I have taken order of a MiniDSP flex 2x4, so hoping that the big room modes (<200Hz) can be tackled with Dirac. (The conversation of bass traps in the bedroom went down like a lead balloon, unsurprisingly.)
Room measurements
I annoyingly have lost the EQ’d data, but I have MMM data as below for the listening position. I have tried identifying modes as per room dimensions. Where possible I have tried verifying with slabs of Rockwool RW3.
I have also overlaid this with the vertical directivity, also showing desk bounce angle:
RT60 data:
Experiments
- Adam speaker positioning and angles. This currently works well with a wide sweet spot for me.
- Subwoofer crawling game. Found a spot with a nice flat response which increased punch significantly.
- REW EQ balancing. Gone well with a lot of removal round 150-400Hz for the Adams and correction at 1-2kHz. Smoothed the bass. Pretty happy with the results here (even if the Adam software continues to be glitchy)

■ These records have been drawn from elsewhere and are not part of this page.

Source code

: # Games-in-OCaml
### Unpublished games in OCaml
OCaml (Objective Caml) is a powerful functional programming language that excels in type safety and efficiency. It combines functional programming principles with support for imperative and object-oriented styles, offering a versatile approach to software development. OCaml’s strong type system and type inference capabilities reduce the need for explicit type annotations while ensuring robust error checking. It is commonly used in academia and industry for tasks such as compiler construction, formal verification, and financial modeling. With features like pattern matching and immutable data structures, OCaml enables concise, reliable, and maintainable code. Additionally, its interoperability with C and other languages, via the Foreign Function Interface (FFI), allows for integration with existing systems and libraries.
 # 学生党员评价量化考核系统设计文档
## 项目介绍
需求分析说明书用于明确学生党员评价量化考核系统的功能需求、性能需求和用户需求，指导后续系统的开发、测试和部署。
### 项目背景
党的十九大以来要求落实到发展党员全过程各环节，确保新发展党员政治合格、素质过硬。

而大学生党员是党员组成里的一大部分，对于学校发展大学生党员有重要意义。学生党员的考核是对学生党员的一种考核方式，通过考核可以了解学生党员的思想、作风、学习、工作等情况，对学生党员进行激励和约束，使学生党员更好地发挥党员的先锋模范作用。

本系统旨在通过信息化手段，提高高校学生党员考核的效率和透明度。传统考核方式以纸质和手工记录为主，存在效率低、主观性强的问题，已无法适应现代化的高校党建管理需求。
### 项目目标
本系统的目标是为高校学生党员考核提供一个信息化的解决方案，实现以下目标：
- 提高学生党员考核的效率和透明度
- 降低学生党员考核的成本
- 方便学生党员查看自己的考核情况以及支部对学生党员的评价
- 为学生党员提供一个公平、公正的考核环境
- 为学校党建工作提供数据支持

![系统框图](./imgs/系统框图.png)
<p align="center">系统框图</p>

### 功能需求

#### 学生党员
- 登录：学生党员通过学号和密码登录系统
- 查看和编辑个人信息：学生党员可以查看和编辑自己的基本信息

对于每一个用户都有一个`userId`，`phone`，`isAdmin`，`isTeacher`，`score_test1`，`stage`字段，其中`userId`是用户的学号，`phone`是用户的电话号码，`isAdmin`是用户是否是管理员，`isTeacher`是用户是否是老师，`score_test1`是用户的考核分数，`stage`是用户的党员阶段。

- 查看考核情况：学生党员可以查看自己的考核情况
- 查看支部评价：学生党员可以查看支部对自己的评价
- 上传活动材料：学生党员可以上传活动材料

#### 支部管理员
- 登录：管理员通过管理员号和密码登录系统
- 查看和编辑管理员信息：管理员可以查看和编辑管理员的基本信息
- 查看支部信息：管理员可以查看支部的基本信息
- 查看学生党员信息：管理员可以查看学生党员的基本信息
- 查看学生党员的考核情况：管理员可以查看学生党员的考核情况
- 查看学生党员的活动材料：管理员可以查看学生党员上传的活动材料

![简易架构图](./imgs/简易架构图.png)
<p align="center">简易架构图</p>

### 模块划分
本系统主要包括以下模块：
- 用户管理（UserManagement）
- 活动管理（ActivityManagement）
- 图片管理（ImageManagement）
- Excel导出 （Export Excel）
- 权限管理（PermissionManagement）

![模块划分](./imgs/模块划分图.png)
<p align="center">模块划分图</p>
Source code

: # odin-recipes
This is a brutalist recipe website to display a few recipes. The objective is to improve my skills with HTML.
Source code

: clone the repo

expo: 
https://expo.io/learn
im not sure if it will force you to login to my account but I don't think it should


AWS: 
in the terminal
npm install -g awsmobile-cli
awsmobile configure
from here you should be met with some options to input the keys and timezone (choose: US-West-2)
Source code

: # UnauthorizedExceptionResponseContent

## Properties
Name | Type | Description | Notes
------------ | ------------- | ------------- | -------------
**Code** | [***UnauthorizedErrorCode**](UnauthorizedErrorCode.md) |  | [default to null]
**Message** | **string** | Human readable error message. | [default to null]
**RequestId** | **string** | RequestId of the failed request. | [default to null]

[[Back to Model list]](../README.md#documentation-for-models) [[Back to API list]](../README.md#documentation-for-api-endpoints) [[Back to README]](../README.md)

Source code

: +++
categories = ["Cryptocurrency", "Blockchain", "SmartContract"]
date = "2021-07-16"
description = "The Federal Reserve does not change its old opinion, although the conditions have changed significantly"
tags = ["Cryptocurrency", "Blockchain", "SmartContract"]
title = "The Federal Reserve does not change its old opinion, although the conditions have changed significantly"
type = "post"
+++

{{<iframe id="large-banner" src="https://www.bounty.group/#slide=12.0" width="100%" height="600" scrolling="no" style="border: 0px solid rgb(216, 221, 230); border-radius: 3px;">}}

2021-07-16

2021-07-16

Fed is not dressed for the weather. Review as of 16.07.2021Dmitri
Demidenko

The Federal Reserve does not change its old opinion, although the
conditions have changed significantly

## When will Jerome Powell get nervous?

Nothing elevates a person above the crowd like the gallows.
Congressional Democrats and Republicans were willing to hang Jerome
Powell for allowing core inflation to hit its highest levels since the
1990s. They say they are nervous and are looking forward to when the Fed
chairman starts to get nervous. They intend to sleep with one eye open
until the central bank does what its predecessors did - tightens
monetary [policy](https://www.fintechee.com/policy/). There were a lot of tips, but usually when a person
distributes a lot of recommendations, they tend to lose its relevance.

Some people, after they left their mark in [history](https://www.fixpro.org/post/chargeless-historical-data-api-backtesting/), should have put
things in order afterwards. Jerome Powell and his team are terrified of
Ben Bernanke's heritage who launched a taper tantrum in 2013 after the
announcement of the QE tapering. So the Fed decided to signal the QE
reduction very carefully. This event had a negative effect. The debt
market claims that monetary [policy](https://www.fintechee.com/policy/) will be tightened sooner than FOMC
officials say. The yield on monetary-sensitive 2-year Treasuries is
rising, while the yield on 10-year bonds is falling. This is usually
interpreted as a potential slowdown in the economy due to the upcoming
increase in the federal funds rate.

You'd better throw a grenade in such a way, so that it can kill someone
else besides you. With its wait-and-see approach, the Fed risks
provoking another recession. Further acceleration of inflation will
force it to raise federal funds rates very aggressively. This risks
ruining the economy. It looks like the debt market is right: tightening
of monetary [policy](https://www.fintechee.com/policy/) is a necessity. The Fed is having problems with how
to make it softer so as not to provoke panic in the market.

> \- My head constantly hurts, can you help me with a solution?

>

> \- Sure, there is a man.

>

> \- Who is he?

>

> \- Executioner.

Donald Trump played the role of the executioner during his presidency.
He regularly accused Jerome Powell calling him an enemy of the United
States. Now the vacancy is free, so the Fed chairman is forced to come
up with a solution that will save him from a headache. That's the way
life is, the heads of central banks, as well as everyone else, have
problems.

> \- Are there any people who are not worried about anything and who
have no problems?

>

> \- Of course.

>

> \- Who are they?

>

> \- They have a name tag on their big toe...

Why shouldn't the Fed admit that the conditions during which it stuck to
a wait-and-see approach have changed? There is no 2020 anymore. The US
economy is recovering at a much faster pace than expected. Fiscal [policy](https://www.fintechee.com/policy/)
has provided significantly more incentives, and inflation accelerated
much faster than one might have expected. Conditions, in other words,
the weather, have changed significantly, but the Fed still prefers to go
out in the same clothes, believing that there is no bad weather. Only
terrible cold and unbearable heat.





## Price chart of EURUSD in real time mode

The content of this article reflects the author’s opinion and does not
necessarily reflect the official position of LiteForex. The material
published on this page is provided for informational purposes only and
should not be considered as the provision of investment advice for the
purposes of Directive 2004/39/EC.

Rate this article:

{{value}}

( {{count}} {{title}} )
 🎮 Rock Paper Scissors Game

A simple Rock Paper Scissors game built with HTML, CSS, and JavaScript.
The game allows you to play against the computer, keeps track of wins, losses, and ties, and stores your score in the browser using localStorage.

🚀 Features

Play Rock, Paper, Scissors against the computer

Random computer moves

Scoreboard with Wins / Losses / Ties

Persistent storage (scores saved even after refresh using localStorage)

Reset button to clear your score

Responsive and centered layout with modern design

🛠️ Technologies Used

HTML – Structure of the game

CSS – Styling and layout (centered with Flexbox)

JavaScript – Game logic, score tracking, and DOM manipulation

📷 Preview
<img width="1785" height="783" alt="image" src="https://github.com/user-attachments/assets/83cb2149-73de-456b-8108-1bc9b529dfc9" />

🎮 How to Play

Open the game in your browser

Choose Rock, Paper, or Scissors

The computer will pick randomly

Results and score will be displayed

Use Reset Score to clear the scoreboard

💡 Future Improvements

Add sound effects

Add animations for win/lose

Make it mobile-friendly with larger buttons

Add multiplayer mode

- I have tried placing 50mm of melamine foam both directly under the woofer, in the desk bounce path. While the results were clear in the impulse response at lack of spike at 1.1mS, the frequency/RT60 results weren’t quite as I hoped. I also tried placing on the desk, but the foam pad had less of an effect and would have to be too large to cover all listening positions
Red: No foam. Orange with 150x200x50mm of melamine foam as per below diagram:
Next steps
- Place 50mm and 100mm absorbers in the room. The 50mm will be on the side walls (10% coverage). 100mm will be on the rear wall (12% coverage). Hopefully this will remove some of the reverberation. I have been in touch with GIK acoustics, but sadly their products are coming out a little expensive (based in UK).
- Place 600x1200x400mm absorber on top of wardrobe. This is the only WAF location identified.
- Tune with Dirac, trying both full range and up to 300Hz.
- Do the next steps make sense? Would 10/12% wall treatment be enough for an audible difference?
- How should I tackle desk bounce? Is it worth it in the grand scheme of things?
- What will give the biggest benefits for listening enjoyment / bang for buck?